Materials provided:
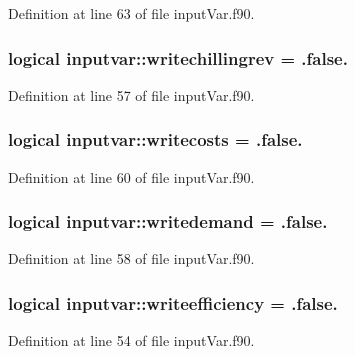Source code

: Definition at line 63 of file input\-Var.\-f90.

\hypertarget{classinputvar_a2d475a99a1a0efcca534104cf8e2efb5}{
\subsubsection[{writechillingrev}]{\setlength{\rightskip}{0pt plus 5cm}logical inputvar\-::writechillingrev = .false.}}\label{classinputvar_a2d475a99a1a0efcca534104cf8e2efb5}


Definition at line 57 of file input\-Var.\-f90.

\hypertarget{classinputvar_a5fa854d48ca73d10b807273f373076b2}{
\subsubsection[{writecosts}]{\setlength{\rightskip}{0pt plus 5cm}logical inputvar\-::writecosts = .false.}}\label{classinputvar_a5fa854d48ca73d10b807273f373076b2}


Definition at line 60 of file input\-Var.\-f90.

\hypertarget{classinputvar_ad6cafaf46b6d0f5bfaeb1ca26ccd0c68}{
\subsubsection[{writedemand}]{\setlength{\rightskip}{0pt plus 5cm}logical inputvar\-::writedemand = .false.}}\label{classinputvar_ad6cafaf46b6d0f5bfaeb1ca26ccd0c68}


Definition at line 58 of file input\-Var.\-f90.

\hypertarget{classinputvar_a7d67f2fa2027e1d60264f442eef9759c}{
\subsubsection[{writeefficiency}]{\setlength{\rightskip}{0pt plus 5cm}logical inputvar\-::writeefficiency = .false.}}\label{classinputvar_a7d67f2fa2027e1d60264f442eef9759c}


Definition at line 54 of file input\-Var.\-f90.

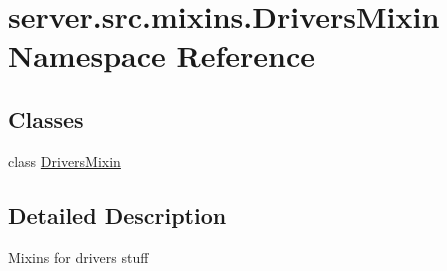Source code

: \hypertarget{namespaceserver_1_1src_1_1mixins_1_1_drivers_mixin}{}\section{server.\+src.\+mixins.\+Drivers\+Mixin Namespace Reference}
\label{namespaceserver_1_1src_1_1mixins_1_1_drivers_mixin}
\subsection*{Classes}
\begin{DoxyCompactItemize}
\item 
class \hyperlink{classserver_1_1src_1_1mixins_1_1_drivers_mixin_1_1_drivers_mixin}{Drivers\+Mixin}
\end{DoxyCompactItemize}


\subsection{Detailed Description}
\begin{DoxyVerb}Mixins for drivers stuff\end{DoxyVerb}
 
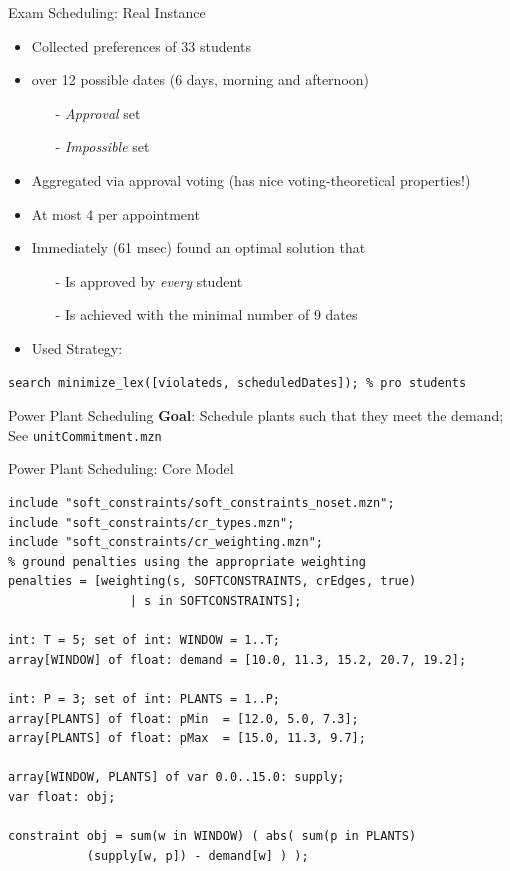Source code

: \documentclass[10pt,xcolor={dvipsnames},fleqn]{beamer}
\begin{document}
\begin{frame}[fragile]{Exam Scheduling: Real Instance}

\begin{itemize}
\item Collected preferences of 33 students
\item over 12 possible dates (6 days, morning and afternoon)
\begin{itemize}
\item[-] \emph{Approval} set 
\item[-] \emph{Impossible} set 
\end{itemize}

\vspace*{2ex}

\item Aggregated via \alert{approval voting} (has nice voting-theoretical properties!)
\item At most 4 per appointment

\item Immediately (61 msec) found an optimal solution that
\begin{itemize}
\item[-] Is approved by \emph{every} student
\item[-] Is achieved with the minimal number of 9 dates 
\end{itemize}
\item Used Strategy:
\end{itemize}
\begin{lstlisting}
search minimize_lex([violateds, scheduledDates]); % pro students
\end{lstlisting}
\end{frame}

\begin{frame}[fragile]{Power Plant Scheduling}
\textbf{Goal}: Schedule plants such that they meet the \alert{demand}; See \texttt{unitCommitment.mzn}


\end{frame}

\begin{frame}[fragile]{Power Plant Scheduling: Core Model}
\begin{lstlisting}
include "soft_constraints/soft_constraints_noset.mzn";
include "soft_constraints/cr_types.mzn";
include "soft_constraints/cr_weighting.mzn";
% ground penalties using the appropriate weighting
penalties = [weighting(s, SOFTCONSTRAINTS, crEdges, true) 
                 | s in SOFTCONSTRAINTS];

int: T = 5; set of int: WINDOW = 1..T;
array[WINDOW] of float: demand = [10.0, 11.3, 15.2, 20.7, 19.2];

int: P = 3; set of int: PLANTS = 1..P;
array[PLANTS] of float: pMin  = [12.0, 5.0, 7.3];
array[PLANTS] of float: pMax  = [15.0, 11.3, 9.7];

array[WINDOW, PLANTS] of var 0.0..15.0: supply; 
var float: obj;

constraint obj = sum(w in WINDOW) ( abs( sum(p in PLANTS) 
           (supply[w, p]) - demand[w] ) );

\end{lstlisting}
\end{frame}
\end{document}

How to complete this task:
Output every record above verbatim, excluding images.

Solution to the problem:
Source code

: Definition at line 63 of file input\-Var.\-f90.

\hypertarget{classinputvar_a2d475a99a1a0efcca534104cf8e2efb5}{
\subsubsection[{writechillingrev}]{\setlength{\rightskip}{0pt plus 5cm}logical inputvar\-::writechillingrev = .false.}}\label{classinputvar_a2d475a99a1a0efcca534104cf8e2efb5}


Definition at line 57 of file input\-Var.\-f90.

\hypertarget{classinputvar_a5fa854d48ca73d10b807273f373076b2}{
\subsubsection[{writecosts}]{\setlength{\rightskip}{0pt plus 5cm}logical inputvar\-::writecosts = .false.}}\label{classinputvar_a5fa854d48ca73d10b807273f373076b2}


Definition at line 60 of file input\-Var.\-f90.

\hypertarget{classinputvar_ad6cafaf46b6d0f5bfaeb1ca26ccd0c68}{
\subsubsection[{writedemand}]{\setlength{\rightskip}{0pt plus 5cm}logical inputvar\-::writedemand = .false.}}\label{classinputvar_ad6cafaf46b6d0f5bfaeb1ca26ccd0c68}


Definition at line 58 of file input\-Var.\-f90.

\hypertarget{classinputvar_a7d67f2fa2027e1d60264f442eef9759c}{
\subsubsection[{writeefficiency}]{\setlength{\rightskip}{0pt plus 5cm}logical inputvar\-::writeefficiency = .false.}}\label{classinputvar_a7d67f2fa2027e1d60264f442eef9759c}


Definition at line 54 of file input\-Var.\-f90.

Source code

: \hypertarget{namespaceserver_1_1src_1_1mixins_1_1_drivers_mixin}{}\section{server.\+src.\+mixins.\+Drivers\+Mixin Namespace Reference}
\label{namespaceserver_1_1src_1_1mixins_1_1_drivers_mixin}
\subsection*{Classes}
\begin{DoxyCompactItemize}
\item 
class \hyperlink{classserver_1_1src_1_1mixins_1_1_drivers_mixin_1_1_drivers_mixin}{Drivers\+Mixin}
\end{DoxyCompactItemize}


\subsection{Detailed Description}
\begin{DoxyVerb}Mixins for drivers stuff\end{DoxyVerb}
 
Source code

: \documentclass[10pt,xcolor={dvipsnames},fleqn]{beamer}
\begin{document}
\begin{frame}[fragile]{Exam Scheduling: Real Instance}

\begin{itemize}
\item Collected preferences of 33 students
\item over 12 possible dates (6 days, morning and afternoon)
\begin{itemize}
\item[-] \emph{Approval} set 
\item[-] \emph{Impossible} set 
\end{itemize}

\vspace*{2ex}

\item Aggregated via \alert{approval voting} (has nice voting-theoretical properties!)
\item At most 4 per appointment

\item Immediately (61 msec) found an optimal solution that
\begin{itemize}
\item[-] Is approved by \emph{every} student
\item[-] Is achieved with the minimal number of 9 dates 
\end{itemize}
\item Used Strategy:
\end{itemize}
\begin{lstlisting}
search minimize_lex([violateds, scheduledDates]); % pro students
\end{lstlisting}
\end{frame}

\begin{frame}[fragile]{Power Plant Scheduling}
\textbf{Goal}: Schedule plants such that they meet the \alert{demand}; See \texttt{unitCommitment.mzn}


\end{frame}

\begin{frame}[fragile]{Power Plant Scheduling: Core Model}
\begin{lstlisting}
include "soft_constraints/soft_constraints_noset.mzn";
include "soft_constraints/cr_types.mzn";
include "soft_constraints/cr_weighting.mzn";
% ground penalties using the appropriate weighting
penalties = [weighting(s, SOFTCONSTRAINTS, crEdges, true) 
                 | s in SOFTCONSTRAINTS];

int: T = 5; set of int: WINDOW = 1..T;
array[WINDOW] of float: demand = [10.0, 11.3, 15.2, 20.7, 19.2];

int: P = 3; set of int: PLANTS = 1..P;
array[PLANTS] of float: pMin  = [12.0, 5.0, 7.3];
array[PLANTS] of float: pMax  = [15.0, 11.3, 9.7];

array[WINDOW, PLANTS] of var 0.0..15.0: supply; 
var float: obj;

constraint obj = sum(w in WINDOW) ( abs( sum(p in PLANTS) 
           (supply[w, p]) - demand[w] ) );

\end{lstlisting}
\end{frame}
\end{document}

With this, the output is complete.